Her first published novel, The Illustrated Child, was called ‘a classic in the making’ and ‘an extraordinary debut.’
The haunting coming of age story is set in 1980s Suffolk where Romilly lives with her eccentric artist father. As he succumbs to early-onset dementia Romilly realises his picture books contain a hidden treasure hunt, just for her, unlocking disturbing secrets of their past in a watery landscape of rivers, reeds, water meadows and marshes.
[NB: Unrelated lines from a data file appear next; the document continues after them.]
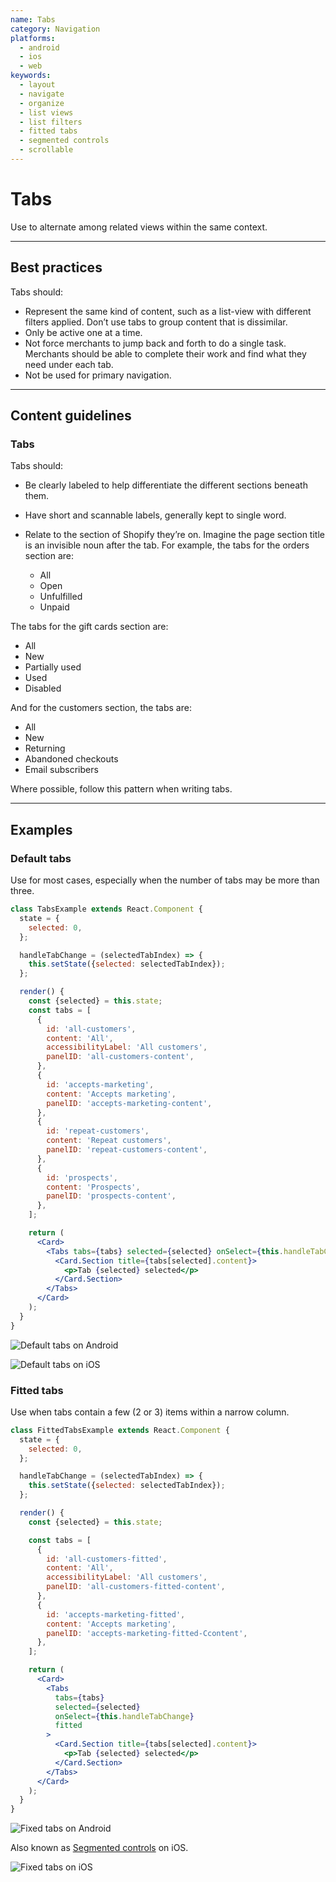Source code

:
```yaml
---
name: Tabs
category: Navigation
platforms:
  - android
  - ios
  - web
keywords:
  - layout
  - navigate
  - organize
  - list views
  - list filters
  - fitted tabs
  - segmented controls
  - scrollable
---
```


# Tabs

Use to alternate among related views within the same context.

---

## Best practices

Tabs should:

- Represent the same kind of content, such as a list-view with different filters applied. Don’t use tabs to group content that is dissimilar.
- Only be active one at a time.
- Not force merchants to jump back and forth to do a single task. Merchants should be able to complete their work and find what they need under each tab.
- Not be used for primary navigation.

---

## Content guidelines

### Tabs

Tabs should:

- Be clearly labeled to help differentiate the different sections beneath them.
- Have short and scannable labels, generally kept to single word.
- Relate to the section of Shopify they’re on. Imagine the page section title is an invisible noun after the tab. For example, the tabs for the orders section are:

  - All
  - Open
  - Unfulfilled
  - Unpaid

The tabs for the gift cards section are:

- All
- New
- Partially used
- Used
- Disabled

And for the customers section, the tabs are:

- All
- New
- Returning
- Abandoned checkouts
- Email subscribers

Where possible, follow this pattern when writing tabs.

---

## Examples

### Default tabs

Use for most cases, especially when the number of tabs may be more than three.

```jsx
class TabsExample extends React.Component {
  state = {
    selected: 0,
  };

  handleTabChange = (selectedTabIndex) => {
    this.setState({selected: selectedTabIndex});
  };

  render() {
    const {selected} = this.state;
    const tabs = [
      {
        id: 'all-customers',
        content: 'All',
        accessibilityLabel: 'All customers',
        panelID: 'all-customers-content',
      },
      {
        id: 'accepts-marketing',
        content: 'Accepts marketing',
        panelID: 'accepts-marketing-content',
      },
      {
        id: 'repeat-customers',
        content: 'Repeat customers',
        panelID: 'repeat-customers-content',
      },
      {
        id: 'prospects',
        content: 'Prospects',
        panelID: 'prospects-content',
      },
    ];

    return (
      <Card>
        <Tabs tabs={tabs} selected={selected} onSelect={this.handleTabChange}>
          <Card.Section title={tabs[selected].content}>
            <p>Tab {selected} selected</p>
          </Card.Section>
        </Tabs>
      </Card>
    );
  }
}
```

<!-- content-for: android -->

![Default tabs on Android](/public_images/components/Tabs/android/default@2x.png)

<!-- /content-for -->

<!-- content-for: ios -->

![Default tabs on iOS](/public_images/components/Tabs/ios/default@2x.png)

<!-- /content-for -->

### Fitted tabs

Use when tabs contain a few (2 or 3) items within a narrow column.

```jsx
class FittedTabsExample extends React.Component {
  state = {
    selected: 0,
  };

  handleTabChange = (selectedTabIndex) => {
    this.setState({selected: selectedTabIndex});
  };

  render() {
    const {selected} = this.state;

    const tabs = [
      {
        id: 'all-customers-fitted',
        content: 'All',
        accessibilityLabel: 'All customers',
        panelID: 'all-customers-fitted-content',
      },
      {
        id: 'accepts-marketing-fitted',
        content: 'Accepts marketing',
        panelID: 'accepts-marketing-fitted-Ccontent',
      },
    ];

    return (
      <Card>
        <Tabs
          tabs={tabs}
          selected={selected}
          onSelect={this.handleTabChange}
          fitted
        >
          <Card.Section title={tabs[selected].content}>
            <p>Tab {selected} selected</p>
          </Card.Section>
        </Tabs>
      </Card>
    );
  }
}
```

<!-- content-for: android -->

![Fixed tabs on Android](/public_images/components/Tabs/android/fixed@2x.png)

<!-- /content-for -->

<!-- content-for: ios -->

Also known as [Segmented controls](https://developer.apple.com/design/human-interface-guidelines/ios/controls/segmented-controls/) on iOS.

![Fixed tabs on iOS](/public_images/components/Tabs/ios/fixed@2x.png)

<!-- /content-for -->
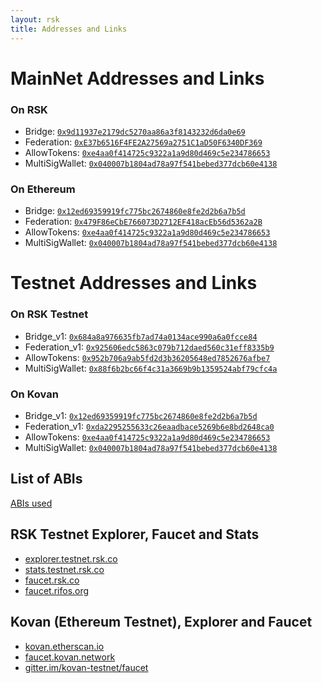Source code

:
 ```yaml
---
layout: rsk
title: Addresses and Links
---
```


# MainNet Addresses and Links

### On RSK

  - Bridge: [`0x9d11937e2179dc5270aa86a3f8143232d6da0e69`](https://blockscout.com/rsk/mainnet/address/0x9d11937E2179dC5270Aa86A3f8143232D6DA0E69)
  - Federation: [`0xE37b6516F4FE2A27569a2751C1aD50F6340DF369`](https://blockscout.com/rsk/mainnet/address/0xE37b6516F4FE2A27569a2751C1aD50F6340DF369/transactions)
  - AllowTokens: [`0xe4aa0f414725c9322a1a9d80d469c5e234786653`](https://blockscout.com/rsk/mainnet/address/0xe4aa0f414725c9322a1a9d80d469c5E234786653)
  - MultiSigWallet: [`0x040007b1804ad78a97f541bebed377dcb60e4138`](https://blockscout.com/rsk/mainnet/address/0x040007b1804aD78A97f541bEBED377dcb60E4138)

### On Ethereum

  - Bridge: [`0x12ed69359919fc775bc2674860e8fe2d2b6a7b5d`](https://etherscan.io/address/0x12ed69359919fc775bc2674860e8fe2d2b6a7b5d)
  - Federation: [`0x479F86eCbE766073D2712EF418acEb56d5362a2B`](https://etherscan.io/address/0x479F86eCbE766073D2712EF418acEb56d5362a2B)
  - AllowTokens: [`0xe4aa0f414725c9322a1a9d80d469c5e234786653`](https://etherscan.io/address/0xe4aa0f414725c9322a1a9d80d469c5e234786653)
  - MultiSigWallet: [`0x040007b1804ad78a97f541bebed377dcb60e4138`](https://etherscan.io/address/0x040007b1804ad78a97f541bebed377dcb60e4138)

# Testnet Addresses and Links

### On RSK Testnet

  - Bridge_v1: [`0x684a8a976635fb7ad74a0134ace990a6a0fcce84`](https://explorer.testnet.rsk.co/address/0x684a8a976635fb7ad74a0134ace990a6a0fcce84)
  - Federation_v1: [`0x925606edc5863c079b712daed560c31eff8335b9`](https://explorer.testnet.rsk.co/address/0x925606edc5863c079b712daed560c31eff8335b9)
  - AllowTokens: [`0x952b706a9ab5fd2d3b36205648ed7852676afbe7`](https://explorer.testnet.rsk.co/address/0x952b706a9ab5fd2d3b36205648ed7852676afbe7)
  - MultiSigWallet: [`0x88f6b2bc66f4c31a3669b9b1359524abf79cfc4a`](https://explorer.testnet.rsk.co/address/0x88f6b2bc66f4c31a3669b9b1359524abf79cfc4a)
 

### On Kovan

  - Bridge_v1: [`0x12ed69359919fc775bc2674860e8fe2d2b6a7b5d`](https://kovan.etherscan.io/address/0x12ed69359919fc775bc2674860e8fe2d2b6a7b5d)
  - Federation_v1: [`0xda2295255633c26eaadbace5269b6e8bd2648ca0`](https://kovan.etherscan.io/address/0xda2295255633c26eaadbace5269b6e8bd2648ca0)
  - AllowTokens: [`0xe4aa0f414725c9322a1a9d80d469c5e234786653`](https://kovan.etherscan.io/address/0xe4aa0f414725c9322a1a9d80d469c5e234786653)
  - MultiSigWallet: [`0x040007b1804ad78a97f541bebed377dcb60e4138`](https://kovan.etherscan.io/address/0x040007b1804ad78a97f541bebed377dcb60e4138)

## List of ABIs

[ABIs used](https://github.com/rsksmart/tokenbridge/tree/master/abis)

## RSK Testnet Explorer, Faucet and Stats
- [explorer.testnet.rsk.co](https://explorer.testnet.rsk.co/)
- [stats.testnet.rsk.co](https://stats.testnet.rsk.co/)
- [faucet.rsk.co](https://faucet.rsk.co/)
- [faucet.rifos.org](https://faucet.rifos.org/)

## Kovan (Ethereum Testnet), Explorer and Faucet

- [kovan.etherscan.io](https://kovan.etherscan.io/)
- [faucet.kovan.network](https://faucet.kovan.network/)
- [gitter.im/kovan-testnet/faucet](https://gitter.im/kovan-testnet/faucet)
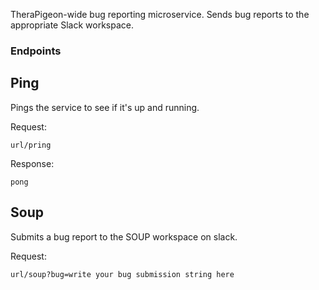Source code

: TheraPigeon-wide bug reporting microservice. Sends bug reports to the appropriate Slack workspace.

### Endpoints

## Ping

Pings the service to see if it's up and running.

Request: 

```
url/pring
```

Response:

```
pong
```

## Soup

Submits a bug report to the SOUP workspace on slack.

Request:

```
url/soup?bug=write your bug submission string here
```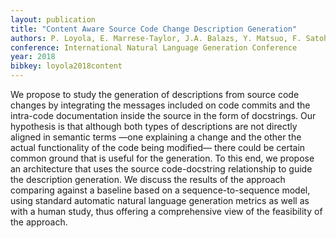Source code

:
 ```yaml
---
layout: publication
title: "Content Aware Source Code Change Description Generation"
authors: P. Loyola, E. Marrese-Taylor, J.A. Balazs, Y. Matsuo, F. Satoh
conference: International Natural Language Generation Conference
year: 2018
bibkey: loyola2018content
---
```

We propose to study the generation of descriptions from source code changes by integrating  the  messages  included  on  code
commits and the intra-code documentation
inside the source in the form of docstrings.
Our hypothesis is that although both types
of descriptions are not directly aligned in
semantic terms —one explaining a change
and  the  other  the  actual  functionality  of
the code being modified— there could be
certain common ground that is useful for
the  generation.   To  this  end,  we  propose
an architecture that uses the source code-docstring relationship to guide the description generation.  We discuss the results of
the approach comparing against a baseline
based  on  a  sequence-to-sequence  model,
using standard automatic natural language
generation metrics as well as with a human
study, thus offering a comprehensive view
of the feasibility of the approach.
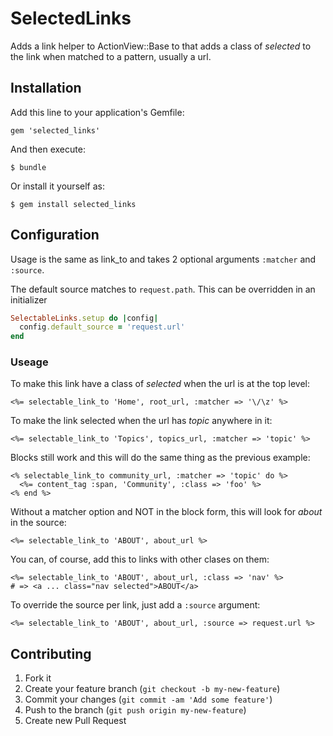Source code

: # SelectedLinks

Adds a link helper to ActionView::Base to that adds a class of _selected_
to the link when matched to a pattern, usually a url.

## Installation

Add this line to your application's Gemfile:

    gem 'selected_links'

And then execute:

    $ bundle

Or install it yourself as:

    $ gem install selected_links

## Configuration

Usage is the same as link_to and takes 2 optional arguments ```:matcher``` and ```:source```.

The default source matches to ```request.path```. This can be overridden in an initializer

```ruby
SelectableLinks.setup do |config|
  config.default_source = 'request.url'
end
```

### Useage

To make this link have a class of _selected_ when the url is at the top level:

```
<%= selectable_link_to 'Home', root_url, :matcher => '\/\z' %>
```

To make the link selected when the url has _topic_ anywhere in it:

```
<%= selectable_link_to 'Topics', topics_url, :matcher => 'topic' %>
```

Blocks still work and this will do the same thing as the previous example:

```
<% selectable_link_to community_url, :matcher => 'topic' do %>
  <%= content_tag :span, 'Community', :class => 'foo' %>
<% end %>
```

Without a matcher option and NOT in the block form, this will look for _about_ in the source:

```
<%= selectable_link_to 'ABOUT', about_url %>
```

You can, of course, add this to links with other clases on them:

```
<%= selectable_link_to 'ABOUT', about_url, :class => 'nav' %>
# => <a ... class="nav selected">ABOUT</a>
```

To override the source per link, just add a ```:source``` argument:

```
<%= selectable_link_to 'ABOUT', about_url, :source => request.url %>
```

## Contributing

1. Fork it
2. Create your feature branch (`git checkout -b my-new-feature`)
3. Commit your changes (`git commit -am 'Add some feature'`)
4. Push to the branch (`git push origin my-new-feature`)
5. Create new Pull Request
“There’s something about that sort of landscape which really is close to my heart,” said Polly, whose second book, The Unravelling, is set on an island, drenched in secrecy and inspired by Orford Ness.
“I like to change things, start with something real and then twist it to make it my own,” she said.
The geography of shifting sand and shingle, crumbling concrete bunkers and blast shelters, is the backdrop for a story of a girl, hired to catch butterflies for an elderly woman. Something terrible has happened here and the wild beauty of the coast has troubling undertow of strange mutations and submerged memories.
The glass cathedral in Vita and Birds was inspired by the stunning (stone) church at Blythburgh which is often called ‘the cathedral of the marshes,’ and the soon-to-be-restored Winter Garden in Great Yarmouth. ‘I’ve always been drawn to its fragile, decrepit beauty, not to mention the terrifying thought of all those panes of glass, loose and cracked, that might fall at any moment,’ said Polly.
‘When I write I go back to my childhood in Suffolk because it was such a beautiful place to grow up,” said Polly.
‘I’m a similar age to my main character, Eve, and I very much enjoyed writing the scenes of teenage Eve in the 90s, sitting round a campfire on the beach and sharing bottles of illicit wine with her brothers and her friends. It took me back to my own teenage years there, growing up in such an idyllic place.
‘Walberswick and the surrounding marshland had such an impression on me that even now my stories always seem to drift towards it, echoing in them the faintly eerie landscape, reedbeds shrouded in mist, and the ever-changing sea and skies.’
Vita and the Birds by Polly Crosby is published by Harper Collins.